I had just come home from school, running most of the way because I had seen the smoke. I got to my house just in time to see a soot-covered fireman in a yellow suit drag my mother out of the flaming storm that had been my nice, residential home in a nice, residential section of Beaumont. The fire engines’ red lights swirled around in the smoke and the crackling red flames made the scene look like something out of “Inferno,” though I was yet to read it. I remember little else besides waking up in the hospital three days later. My doctor told me I had run into the house when a fireman shouted that there was still a man in there. A flaming timber had fallen on me, or so they said, and I believe it. I’ve still got a long, three inch wide burn scar across my back where the board hit, after cracking my head and putting me into a semi-coma. I’ve always considered it a kind of purple heart; trial by fire in the most literal sense. But it cut zero ice with the Man upstairs. I prayed for Him to bring my parents back, but they had been buried by the time I got out of the hospital. The doctor said it was a miracle that I hadn’t been killed, too. A fireman, possibly the same one who had rescued my mother, had dragged me out.

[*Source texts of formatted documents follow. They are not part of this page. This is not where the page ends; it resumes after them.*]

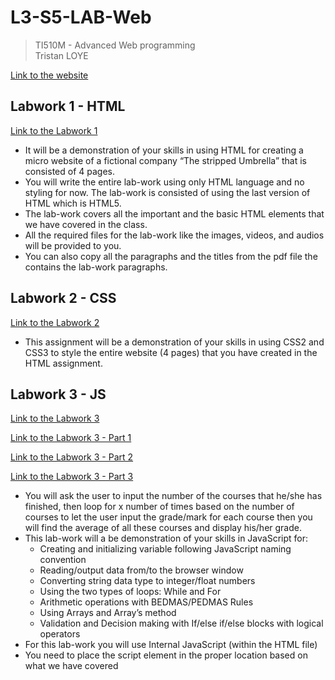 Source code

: # L3-S5-LAB-Web
> TI510M - Advanced Web programming<br>
> Tristan LOYE

[Link to the website](https://trisl01.github.io/L3-S5-LAB-Web/)

## Labwork 1 - HTML
[Link to the Labwork 1](https://trisl01.github.io/L3-S5-LAB-Web/Labwork-1)

- It will be a demonstration of your skills in using HTML for creating a micro website of a fictional company “The stripped Umbrella” that is consisted of 4 pages.
- You will write the entire lab-work using only HTML language and no styling for now. The lab-work is consisted of using the last version of HTML which is HTML5.
- The lab-work covers all the important and the basic HTML elements that we have covered in the class.
- All the required files for the lab-work like the images, videos, and audios will be provided to you.
- You can also copy all the paragraphs and the titles from the pdf file the contains the lab-work paragraphs.

## Labwork 2 - CSS
[Link to the Labwork 2](https://trisl01.github.io/L3-S5-LAB-Web/Labwork-2)

- This assignment will be a demonstration of your skills in using CSS2 and CSS3 to style the entire website (4 pages) that you have created in the HTML assignment.

## Labwork 3 - JS
[Link to the Labwork 3](https://trisl01.github.io/L3-S5-LAB-Web/Labwork-3)

[Link to the Labwork 3 - Part 1](https://trisl01.github.io/L3-S5-LAB-Web/Labwork-3/part-1.html)

[Link to the Labwork 3 - Part 2](https://trisl01.github.io/L3-S5-LAB-Web/Labwork-3/part-2.html)

[Link to the Labwork 3 - Part 3](https://trisl01.github.io/L3-S5-LAB-Web/Labwork-3/part-3.html)

- You will ask the user to input the number of the courses that he/she has finished, then loop for x number of times based on the number of courses to let the user input the grade/mark for each course then you will find the average of all these courses and display his/her grade.
- This lab-work will a be demonstration of your skills in JavaScript for:
  - Creating and initializing variable following JavaScript naming convention
  - Reading/output data from/to the browser window
  - Converting string data type to integer/float numbers
  - Using the two types of loops: While and For
  - Arithmetic operations with BEDMAS/PEDMAS Rules
  - Using Arrays and Array’s method
  - Validation and Decision making with If/else if/else blocks with logical operators
- For this lab-work you will use Internal JavaScript (within the HTML file)
- You need to place the script element in the proper location based on what we have covered
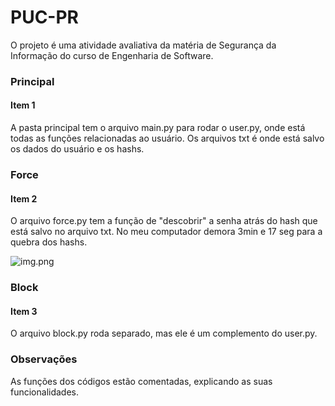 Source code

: # PUC-PR

O projeto é uma atividade avaliativa da matéria de Segurança da Informação do curso de Engenharia de Software.

### Principal 
#### Item 1

A pasta principal tem o arquivo main.py para rodar o user.py, onde está todas as funções relacionadas ao usuário.
Os arquivos txt é onde está salvo os dados do usuário e os hashs. 

### Force
#### Item 2

O arquivo force.py tem a função de "descobrir" a senha atrás do hash que está salvo no arquivo txt.
No meu computador demora 3min e 17 seg para a quebra dos hashs.

![img.png](https://user-images.githubusercontent.com/91134992/163028555-98754678-af02-4812-932b-4f49497c364c.png)

### Block
#### Item 3

O arquivo block.py roda separado, mas ele é um complemento do user.py.

### Observações

As funções dos códigos estão comentadas, explicando as suas funcionalidades.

Since my parents were dead and I had no living relatives anybody could find, I became a ward of the state. I was still luckier than most. Instead of having my life placed in abeyance by being put in a foster home, I was given a chance to attend a special place. I jumped at the chance. I was thirteen years old and had been too devoted to my own parents to ever make a go of it with another family.
So that’s my tale of sorrow and you can take it or leave it. I know you could hear a hundred of them every day and they would all drip with maudlin sentiment and sappy overtones but life is like that, isn’t it? Events in the past are always romanticized and I’m not the one to tell you I’ve suffered any more than the next guy down the line. The crown of the martyr doesn’t sit well on my head. I only wanted you to know that there is always a ray of sunshine somewhere in the darkest storm, and my ray was The Brownest One home.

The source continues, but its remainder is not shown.